I don’t think I’ve ever made it a secret that I tend towards indecisiveness, that I often find myself being distracted by new and shiny ideas, but rarely make significant progress on anything in particular.

As 2015 progresses, I’ve been thinking more about the choices I make – the choices of how I spend my time and what I focus on – and what these choices say about what is important to me, and what I want my life to be about. Given how much I think about community and economic cooperation, about public and active transportation, and about public engagement and democracy, I have been thinking about what I can do this year to take this thinking from theory into practice, to turn my aspirations into action. In fact, I was in the process of drafting a different blog post about just that, when a Netflix TED playlist presented me with Ruth Chang’s talk, “How to Make Hard Choices."

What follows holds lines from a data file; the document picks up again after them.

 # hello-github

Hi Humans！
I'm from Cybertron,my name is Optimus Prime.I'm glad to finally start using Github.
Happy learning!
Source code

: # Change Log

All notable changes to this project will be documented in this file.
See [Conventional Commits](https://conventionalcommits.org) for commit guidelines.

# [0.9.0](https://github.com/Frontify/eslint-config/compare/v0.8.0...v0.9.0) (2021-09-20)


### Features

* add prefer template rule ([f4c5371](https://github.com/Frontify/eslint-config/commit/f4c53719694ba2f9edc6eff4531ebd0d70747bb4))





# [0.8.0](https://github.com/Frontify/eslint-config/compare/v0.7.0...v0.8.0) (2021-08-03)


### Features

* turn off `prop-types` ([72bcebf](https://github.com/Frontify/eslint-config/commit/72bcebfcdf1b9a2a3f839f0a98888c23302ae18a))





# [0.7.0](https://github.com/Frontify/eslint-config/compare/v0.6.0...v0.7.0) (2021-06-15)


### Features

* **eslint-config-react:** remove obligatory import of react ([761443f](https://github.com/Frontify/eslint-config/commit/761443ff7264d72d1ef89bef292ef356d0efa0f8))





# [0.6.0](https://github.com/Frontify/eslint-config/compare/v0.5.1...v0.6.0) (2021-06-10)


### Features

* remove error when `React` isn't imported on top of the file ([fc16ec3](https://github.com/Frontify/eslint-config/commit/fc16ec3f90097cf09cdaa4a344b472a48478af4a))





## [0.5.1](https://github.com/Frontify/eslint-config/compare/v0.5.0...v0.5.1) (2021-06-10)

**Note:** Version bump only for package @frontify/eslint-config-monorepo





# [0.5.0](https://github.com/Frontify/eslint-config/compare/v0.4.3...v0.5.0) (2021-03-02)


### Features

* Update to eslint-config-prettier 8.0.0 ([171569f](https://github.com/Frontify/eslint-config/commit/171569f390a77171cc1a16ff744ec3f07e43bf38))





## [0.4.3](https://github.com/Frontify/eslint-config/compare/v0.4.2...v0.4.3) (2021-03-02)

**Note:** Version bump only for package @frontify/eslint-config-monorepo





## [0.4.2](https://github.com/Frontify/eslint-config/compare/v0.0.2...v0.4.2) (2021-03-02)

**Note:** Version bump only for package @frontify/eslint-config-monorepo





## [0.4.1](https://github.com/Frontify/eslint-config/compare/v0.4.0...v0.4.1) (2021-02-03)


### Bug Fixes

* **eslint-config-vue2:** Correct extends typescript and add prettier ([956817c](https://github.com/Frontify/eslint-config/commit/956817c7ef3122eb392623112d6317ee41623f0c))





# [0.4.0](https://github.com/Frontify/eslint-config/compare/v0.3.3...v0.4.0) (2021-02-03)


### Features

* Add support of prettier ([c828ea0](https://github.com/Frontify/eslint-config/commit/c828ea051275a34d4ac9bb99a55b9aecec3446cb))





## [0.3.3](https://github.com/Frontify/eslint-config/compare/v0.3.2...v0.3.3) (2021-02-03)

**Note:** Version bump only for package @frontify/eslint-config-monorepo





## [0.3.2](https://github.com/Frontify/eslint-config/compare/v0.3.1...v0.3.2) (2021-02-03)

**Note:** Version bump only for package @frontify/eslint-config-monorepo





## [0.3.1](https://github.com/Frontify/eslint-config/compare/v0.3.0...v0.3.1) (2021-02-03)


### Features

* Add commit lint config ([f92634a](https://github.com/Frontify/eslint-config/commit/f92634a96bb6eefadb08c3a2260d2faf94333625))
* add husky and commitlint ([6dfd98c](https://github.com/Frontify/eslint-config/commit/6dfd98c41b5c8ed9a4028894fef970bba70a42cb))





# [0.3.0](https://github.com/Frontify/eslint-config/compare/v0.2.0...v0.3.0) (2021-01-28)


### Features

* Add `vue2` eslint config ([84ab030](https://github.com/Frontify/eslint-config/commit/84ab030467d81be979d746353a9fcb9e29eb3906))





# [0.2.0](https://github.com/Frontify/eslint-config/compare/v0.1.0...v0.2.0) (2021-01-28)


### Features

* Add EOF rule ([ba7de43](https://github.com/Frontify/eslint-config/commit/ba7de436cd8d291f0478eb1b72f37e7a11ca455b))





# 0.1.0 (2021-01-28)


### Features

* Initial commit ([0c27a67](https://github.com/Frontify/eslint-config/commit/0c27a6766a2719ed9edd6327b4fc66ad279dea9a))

I had actually watched this talk, at some point, once before but, as with so many things, the impact of something like this often depends on being in the right frame of mind, or open to hearing it. Today, I was primed for this talk’s message. Chang suggests that hard choices offer us the opportunity to create our reasons for making a choice, to put our very selves behind the choices we make, to "become the authors of our own lives."

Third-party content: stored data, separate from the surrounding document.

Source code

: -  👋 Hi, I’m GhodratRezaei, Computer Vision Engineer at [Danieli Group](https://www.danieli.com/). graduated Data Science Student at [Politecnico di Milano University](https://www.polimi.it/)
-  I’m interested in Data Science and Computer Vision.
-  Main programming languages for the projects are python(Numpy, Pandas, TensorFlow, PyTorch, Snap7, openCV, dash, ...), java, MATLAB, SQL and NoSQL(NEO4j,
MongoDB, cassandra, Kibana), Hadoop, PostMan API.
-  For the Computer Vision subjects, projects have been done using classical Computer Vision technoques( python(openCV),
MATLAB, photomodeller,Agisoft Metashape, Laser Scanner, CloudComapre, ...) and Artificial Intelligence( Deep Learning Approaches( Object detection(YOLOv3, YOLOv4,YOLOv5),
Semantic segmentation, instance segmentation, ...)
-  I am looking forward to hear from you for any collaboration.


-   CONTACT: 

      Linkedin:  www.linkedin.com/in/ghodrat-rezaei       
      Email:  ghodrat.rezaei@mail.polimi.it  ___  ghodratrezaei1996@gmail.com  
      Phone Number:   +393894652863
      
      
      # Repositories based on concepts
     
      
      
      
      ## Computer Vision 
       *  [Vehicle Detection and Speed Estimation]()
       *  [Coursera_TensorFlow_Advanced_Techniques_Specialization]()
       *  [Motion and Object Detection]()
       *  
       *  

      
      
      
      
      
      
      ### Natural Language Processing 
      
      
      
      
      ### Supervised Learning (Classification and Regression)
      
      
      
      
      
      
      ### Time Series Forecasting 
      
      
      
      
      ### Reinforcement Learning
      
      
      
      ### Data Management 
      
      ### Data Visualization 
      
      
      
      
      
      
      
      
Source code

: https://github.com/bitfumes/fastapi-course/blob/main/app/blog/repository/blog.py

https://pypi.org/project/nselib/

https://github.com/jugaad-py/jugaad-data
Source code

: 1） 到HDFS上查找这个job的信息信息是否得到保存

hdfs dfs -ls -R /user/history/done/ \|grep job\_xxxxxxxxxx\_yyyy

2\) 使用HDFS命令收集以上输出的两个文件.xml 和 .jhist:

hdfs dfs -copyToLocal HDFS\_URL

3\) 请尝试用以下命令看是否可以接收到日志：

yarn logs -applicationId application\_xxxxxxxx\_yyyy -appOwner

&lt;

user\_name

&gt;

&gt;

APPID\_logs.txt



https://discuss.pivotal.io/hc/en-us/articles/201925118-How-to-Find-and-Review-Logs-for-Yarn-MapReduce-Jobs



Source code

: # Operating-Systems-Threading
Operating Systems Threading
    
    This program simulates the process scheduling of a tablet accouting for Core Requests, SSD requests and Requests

As someone who, looking back, has made many if not all of my major choices based on reasons given to me by others, Chang’s message is at once confusing and liberating. When Chang talks about people who don’t use their normative power to make choices as “drifters," it feels as though she is talking, quite specifically, about me. “Drifters," she argues, “allow the world to write the story of their lives, they let mechanisms of reward and punishment – pats on the head – fear, the easiness of an option, to determine what they do." Boy, does she ever have me pegged!

But Chang doesn’t abandon us drifters as lost. She has some advice: “Reflect on what you can put your agency behind, on what you can be for, and through hard choices, become that person." And it’s this piece of advice, this call to personal agency, so distinct from how I have felt in making so many of my choices in life, that resonated most strongly with me.

So, yes, I am going to make some hard choices. But, if I think differently about these choices, if I look at them as an opportunity, I think it will feel much better to make choices, and I think I will be much happier with the choices I do make. And, hey, what could be a better opportunity for a writer-in-progress, than the chance to write my own life story, while it’s still happening!

What have been your experiences with hard choices? Do choices feel like opportunities or challenges? Have you changed how you think about choices over time?